With a unanimous vote on Tuesday, Agassi Prep officially became the first school to join the state’s Achievement School District.
After hearing from concerned parents and teachers, the governing board voted 7-0 on a “partnership” with Democracy Prep, which will authorize Democracy Prep to assume control of the campus starting in the 2017-18 academic year.
The Achievement District is a new statewide initiative in which underperforming schools are paired with charter school operators. Democracy Prep is one of the approved operators.
“I know that change is difficult for all of us,” board member Alma Garcia Vining said by telephone. “The fear of the unknown is very common, it’s human nature, but I really feel that Democracy Prep will be a good fit.”
As an existing charter, Agassi Prep could have opted into the achievement district if it was deemed underperforming.
Agassi Prep’s secondary school was placed on this year’s underperforming list, among the bottom 5 percent of middle schools in the state. The elementary school escaped the underperforming list, but received two stars out of the state’s five-star rating system.
Board members also cited persistent financial problems that board members expected to worsen if action wasn’t taken.
The state Board of Education will look at nine struggling Clark County campuses Thursday and recommend up to half of those to join Agassi Prep in the achievement district’s initial group.
The final list of achievement district schools will be chosen in February.
Billie Rayford resigned from Agassi Prep’s board before Tuesday’s meeting at the school, 1201 W. Lake Mead Blvd., and did not vote.
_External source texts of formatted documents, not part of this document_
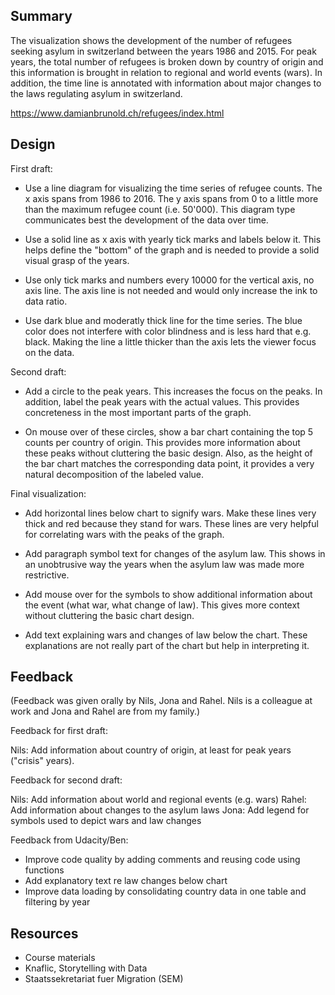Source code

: Summary
-------

The visualization shows the development of the number of refugees seeking
asylum in switzerland between the years 1986 and 2015. For peak years, the
total number of refugees is broken down by country of origin and this
information is brought in relation to regional and world events (wars). 
In addition, the time line is annotated with information 
about major changes to the laws regulating asylum in switzerland.

https://www.damianbrunold.ch/refugees/index.html

Design
------

First draft:

- Use a line diagram for visualizing the time series of refugee counts.
  The x axis spans from 1986 to 2016. The y axis spans from 0 to a little
  more than the maximum refugee count (i.e. 50'000). This diagram type
  communicates best the development of the data over time.

- Use a solid line as x axis with yearly tick marks and labels below it.
  This helps define the "bottom" of the graph and is needed to provide a solid
  visual grasp of the years.
  
- Use only tick marks and numbers every 10000 for the vertical axis, no axis line.
  The axis line is not needed and would only increase the ink to data ratio.
  
- Use dark blue and moderatly thick line for the time series. The blue color
  does not interfere with color blindness and is less hard that e.g. black.
  Making the line a little thicker than the axis lets the viewer focus on
  the data.

Second draft:

- Add a circle to the peak years. This increases the focus on the peaks.
  In addition, label the peak years with the actual values. This provides
  concreteness in the most important parts of the graph.

- On mouse over of these circles, show a bar chart containing the top 5
  counts per country of origin. This provides more information about these
  peaks without cluttering the basic design. Also, as the height of the bar
  chart matches the corresponding data point, it provides a very natural
  decomposition of the labeled value.

Final visualization:

- Add horizontal lines below chart to signify wars. Make these lines very thick 
  and red because they stand for wars. These lines are very helpful for 
  correlating wars with the peaks of the graph.
  
- Add paragraph symbol text for changes of the asylum law. This shows in an
  unobtrusive way the years when the asylum law was made more restrictive.

- Add mouse over for the symbols to show additional information about the
  event (what war, what change of law). This gives more context without cluttering
  the basic chart design.

- Add text explaining wars and changes of law below the chart. These explanations
  are not really part of the chart but help in interpreting it.


Feedback
--------

(Feedback was given orally by Nils, Jona and Rahel. Nils is a colleague
at work and Jona and Rahel are from my family.)

Feedback for first draft:

Nils: Add information about country of origin, at least for peak years ("crisis" years).

Feedback for second draft:

Nils: Add information about world and regional events (e.g. wars)
Rahel: Add information about changes to the asylum laws
Jona: Add legend for symbols used to depict wars and law changes

Feedback from Udacity/Ben:

- Improve code quality by adding comments and reusing code using functions
- Add explanatory text re law changes below chart
- Improve data loading by consolidating country data in one table and filtering by year


Resources
---------

- Course materials
- Knaflic, Storytelling with Data
- Staatssekretariat fuer Migration (SEM)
Board member John Bailey said Rayford had a conflict of interest that forced her to resign.
The remaining board members voted yes for Democracy Prep after hearing public comment and peppering the operator’s staff with questions.
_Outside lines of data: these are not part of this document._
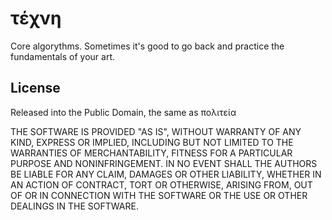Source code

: # τέχνη 
  Core algorythms.  Sometimes it's good to go back and practice the 
  fundamentals of your art.

## License

Released into the Public Domain, the same as πολιτεία

THE SOFTWARE IS PROVIDED "AS IS", WITHOUT WARRANTY OF ANY KIND,
EXPRESS OR IMPLIED, INCLUDING BUT NOT LIMITED TO THE WARRANTIES OF
MERCHANTABILITY, FITNESS FOR A PARTICULAR PURPOSE AND NONINFRINGEMENT.
IN NO EVENT SHALL THE AUTHORS BE LIABLE FOR ANY CLAIM, DAMAGES OR
OTHER LIABILITY, WHETHER IN AN ACTION OF CONTRACT, TORT OR OTHERWISE,
ARISING FROM, OUT OF OR IN CONNECTION WITH THE SOFTWARE OR THE USE OR
OTHER DEALINGS IN THE SOFTWARE.
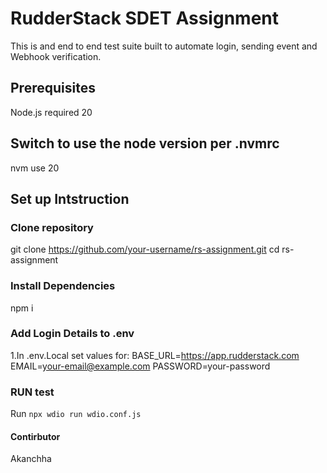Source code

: # RudderStack SDET Assignment
This is and end to end test suite built to automate login, sending event and Webhook verification.


## Prerequisites
Node.js required 20

## Switch to use the node version per .nvmrc

nvm use 20

## Set up Intstruction

### Clone repository
git clone https://github.com/your-username/rs-assignment.git
cd rs-assignment

### Install Dependencies
npm i

### Add Login Details to .env
1.In .env.Local set values for:
        BASE_URL=https://app.rudderstack.com
        EMAIL=your-email@example.com
        PASSWORD=your-password

### RUN test 
Run `npx wdio run wdio.conf.js`




#### Contirbutor

   Akanchha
Teacher Michele McIntyre summed up how she thought many of the staff, families and students felt about the takeover in a passionate speech that drew applause.
“In order to make an informed decision, we need information. With insufficient information, you cannot make a sufficient decision about your life,” she said. “We feel like we don’t have any guarantees and if we don’t have any guarantees beyond June, now would be the time to start looking for something else.”
Between a November meeting and Tuesday, groups of parents, students and administrators visited the Democracy Prep headquarters and some of the operator’s campuses in New York City.
Parents returned with split views.
“I was one of the parents that did go to Democracy Prep in Harlem and I was appalled at a lot of things I saw,” said Janet Hill, who has a child in kindergarten at Agassi Prep.
Hill described a principal pushing away a student who came in for a hug and children sleeping when they were supposed to be learning.
Other people had different impressions.
“What we all observed was from our own opinions and our own place, but there are some things that are still left unanswered,” said Mack Wiggins, the parent of a fourth-grader.
Roxann McCoy, the Las Vegas NAACP president, also was on the New York trip and said she saw students and teachers engaged in learning.
“I would like for us for once to be ahead of the game,” she said.